# Tool carts



## Jlarson (Jun 28, 2009)

Yep









We have all rubbermade's but a customer bought a bunch of harbor freight versions and we've been using them in their plant for a while, not bad definitely less expensive.


----------



## dronai (Apr 11, 2011)

I just paid $159.00 on sale at White Cap. Big one though. Great for commercial work. Rubbermaid


----------



## HARRY304E (Sep 15, 2010)

MHElectric said:


> Anybody here work with these alot? I think they would help us keep our material consolidated, and make clean up a much easier task. Not to mention I think this will make life alot easier.
> 
> Ive been looking at Lowes and Grangier.  Ofcourse Grainger's price is way higher than everybody else (imagine that). Lowes has a decent looking hard rubber (maybe plastic) cart for around $100. Anybody work with one of these on a daily basis?


Look here.http://www.rubbermaidforless.com/ma...ge-utility-service-carts-category-11_200.html


----------



## McClary’s Electrical (Feb 21, 2009)




----------



## eejack (Jul 14, 2012)

Harbor Freight sells a couple of very nice plastic carts, usually on sale around $100.


----------



## 347sparky (May 14, 2012)

Really can't go wrong with a cart. I keep one on the van for doing small jobs in offices, schools, ect. Nice to make one trip with all the tools and material you need. On bigger jobs I just leave the material on it and it's ready to roll in the morning.


----------



## MHElectric (Oct 14, 2011)

Im reading through a bunch of reviews here....
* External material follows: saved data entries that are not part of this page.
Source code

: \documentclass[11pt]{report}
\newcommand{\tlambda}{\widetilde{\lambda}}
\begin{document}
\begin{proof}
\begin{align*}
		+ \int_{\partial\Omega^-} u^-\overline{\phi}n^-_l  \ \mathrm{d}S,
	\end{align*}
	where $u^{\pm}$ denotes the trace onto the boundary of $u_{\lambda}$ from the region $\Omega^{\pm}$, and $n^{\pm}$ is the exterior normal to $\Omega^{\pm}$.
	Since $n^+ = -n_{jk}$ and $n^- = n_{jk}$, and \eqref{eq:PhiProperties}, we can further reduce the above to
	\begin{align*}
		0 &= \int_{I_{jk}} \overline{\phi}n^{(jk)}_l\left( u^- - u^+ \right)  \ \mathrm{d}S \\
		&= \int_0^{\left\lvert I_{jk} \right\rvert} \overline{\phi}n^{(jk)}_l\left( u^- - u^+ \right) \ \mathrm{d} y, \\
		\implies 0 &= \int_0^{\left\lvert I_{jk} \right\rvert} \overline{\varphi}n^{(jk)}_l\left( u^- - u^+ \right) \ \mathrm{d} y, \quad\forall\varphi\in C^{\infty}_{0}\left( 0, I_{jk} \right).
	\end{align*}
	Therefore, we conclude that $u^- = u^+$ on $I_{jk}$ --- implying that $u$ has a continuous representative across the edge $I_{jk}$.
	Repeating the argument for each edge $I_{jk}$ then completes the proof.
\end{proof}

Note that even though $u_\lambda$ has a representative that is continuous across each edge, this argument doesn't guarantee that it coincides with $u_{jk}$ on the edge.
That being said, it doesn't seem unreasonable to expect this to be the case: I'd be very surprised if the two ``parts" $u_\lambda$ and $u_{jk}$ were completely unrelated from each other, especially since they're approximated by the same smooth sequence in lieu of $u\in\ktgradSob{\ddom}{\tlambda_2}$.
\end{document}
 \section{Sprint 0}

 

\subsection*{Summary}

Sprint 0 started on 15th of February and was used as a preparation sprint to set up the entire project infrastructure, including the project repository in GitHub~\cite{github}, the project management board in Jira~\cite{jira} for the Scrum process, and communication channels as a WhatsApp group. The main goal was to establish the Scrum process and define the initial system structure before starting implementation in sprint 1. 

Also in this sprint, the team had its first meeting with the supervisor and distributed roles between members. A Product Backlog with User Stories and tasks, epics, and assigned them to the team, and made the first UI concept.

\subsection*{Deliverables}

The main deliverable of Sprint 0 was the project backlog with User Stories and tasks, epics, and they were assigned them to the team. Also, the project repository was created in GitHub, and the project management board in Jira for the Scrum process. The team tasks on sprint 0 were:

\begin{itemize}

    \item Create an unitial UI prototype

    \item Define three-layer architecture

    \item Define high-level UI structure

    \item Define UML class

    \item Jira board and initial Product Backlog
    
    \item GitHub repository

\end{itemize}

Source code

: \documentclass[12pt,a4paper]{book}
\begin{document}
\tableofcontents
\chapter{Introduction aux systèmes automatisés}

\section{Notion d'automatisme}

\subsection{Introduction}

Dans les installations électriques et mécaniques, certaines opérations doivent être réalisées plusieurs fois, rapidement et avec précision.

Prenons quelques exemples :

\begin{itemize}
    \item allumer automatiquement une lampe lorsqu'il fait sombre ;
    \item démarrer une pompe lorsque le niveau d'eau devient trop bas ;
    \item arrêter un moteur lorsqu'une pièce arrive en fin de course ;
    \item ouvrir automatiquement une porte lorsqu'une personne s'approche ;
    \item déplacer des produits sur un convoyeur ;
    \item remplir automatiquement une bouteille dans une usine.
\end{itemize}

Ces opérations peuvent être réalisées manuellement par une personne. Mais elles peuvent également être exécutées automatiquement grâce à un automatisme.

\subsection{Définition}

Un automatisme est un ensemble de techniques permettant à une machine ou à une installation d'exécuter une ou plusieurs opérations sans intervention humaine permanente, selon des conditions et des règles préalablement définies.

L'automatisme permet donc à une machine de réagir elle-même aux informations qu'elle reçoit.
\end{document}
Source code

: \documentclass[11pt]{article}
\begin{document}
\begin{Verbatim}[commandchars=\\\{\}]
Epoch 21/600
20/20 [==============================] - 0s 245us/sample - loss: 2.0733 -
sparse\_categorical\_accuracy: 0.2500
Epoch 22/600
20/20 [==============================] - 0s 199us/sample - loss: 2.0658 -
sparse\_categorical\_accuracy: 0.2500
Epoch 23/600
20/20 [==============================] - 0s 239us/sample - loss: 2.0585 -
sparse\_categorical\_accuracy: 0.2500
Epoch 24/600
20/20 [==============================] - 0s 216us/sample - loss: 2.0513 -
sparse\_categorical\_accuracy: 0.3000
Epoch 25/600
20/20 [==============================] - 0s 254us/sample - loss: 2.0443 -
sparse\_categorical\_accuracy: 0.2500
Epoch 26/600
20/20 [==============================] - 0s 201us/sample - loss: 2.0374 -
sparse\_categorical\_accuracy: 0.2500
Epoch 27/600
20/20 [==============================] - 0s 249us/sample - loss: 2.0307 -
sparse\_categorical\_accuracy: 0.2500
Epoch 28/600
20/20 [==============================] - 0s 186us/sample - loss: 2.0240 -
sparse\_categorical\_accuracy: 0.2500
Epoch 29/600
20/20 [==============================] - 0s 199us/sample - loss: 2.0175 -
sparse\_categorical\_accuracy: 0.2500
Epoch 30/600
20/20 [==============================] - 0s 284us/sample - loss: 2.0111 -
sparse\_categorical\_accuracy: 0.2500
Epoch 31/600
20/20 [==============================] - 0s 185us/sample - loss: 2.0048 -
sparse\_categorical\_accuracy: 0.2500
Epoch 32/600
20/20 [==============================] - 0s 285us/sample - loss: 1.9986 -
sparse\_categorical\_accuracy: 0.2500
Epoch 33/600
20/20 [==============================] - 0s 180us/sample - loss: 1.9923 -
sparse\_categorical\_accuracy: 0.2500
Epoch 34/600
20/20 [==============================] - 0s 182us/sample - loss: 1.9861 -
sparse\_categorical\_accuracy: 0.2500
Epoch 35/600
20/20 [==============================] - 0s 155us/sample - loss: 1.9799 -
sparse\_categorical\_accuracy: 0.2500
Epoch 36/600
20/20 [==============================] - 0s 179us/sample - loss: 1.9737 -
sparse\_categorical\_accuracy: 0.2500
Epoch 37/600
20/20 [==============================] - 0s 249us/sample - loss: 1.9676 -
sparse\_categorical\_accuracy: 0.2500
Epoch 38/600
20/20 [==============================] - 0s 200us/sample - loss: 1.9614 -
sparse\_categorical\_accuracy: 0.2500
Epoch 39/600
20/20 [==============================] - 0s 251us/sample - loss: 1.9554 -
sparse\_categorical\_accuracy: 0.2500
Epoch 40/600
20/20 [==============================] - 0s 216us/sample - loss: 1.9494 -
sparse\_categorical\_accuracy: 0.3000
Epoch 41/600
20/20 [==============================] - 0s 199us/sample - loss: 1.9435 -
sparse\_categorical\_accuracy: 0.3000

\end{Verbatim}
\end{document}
Looks like anything thats not at least 24" wide and 32" high is a waste of money. Sound about right?


----------



## Ty Wrapp (Aug 24, 2011)

I don't use a cart at work, but I do at home in the garage. Went to the local school district auction where they get rid of alot of old stuff, picked up a good A/V cart for $10.


----------



## MollyHatchet29 (Jan 24, 2012)

Every contractor I've worked with through the union has used carts. They're definitely handy when working commercial/industrial. Most of the ones I've used were the Rubbermaid type, and pretty reliable. Easy to drill a few holes through, too for pulling off small reels of #12, holding all thread, etc.


----------



## LARMGUY (Aug 22, 2010)

MHElectric said:


> Anybody here work with these alot? I think they would help us keep our material consolidated, and make clean up a much easier task. Not to mention I think this will make life alot easier.
> 
> Ive been looking at Lowes and Grangier.  Ofcourse Grainger's price is way higher than everybody else (imagine that). Lowes has a decent looking hard rubber (maybe plastic) cart for around $100. Anybody work with one of these on a daily basis?


Yes and I will give you a tip. Most of these carts come with solid rubber wheels and castors. These are not for hospitals, tiled floors, parking lots, or anywhere there is a chance for your cart to bounce and or stop suddenly on an extension cord. Get some pneumatic tires and replace the solid wheels.


----------



## mikeh32 (Feb 16, 2009)

I give you the best tool cart ever


----------



## BBQ (Nov 16, 2010)

Most of the places I work have ramps and elevators so a tool cart is great to have.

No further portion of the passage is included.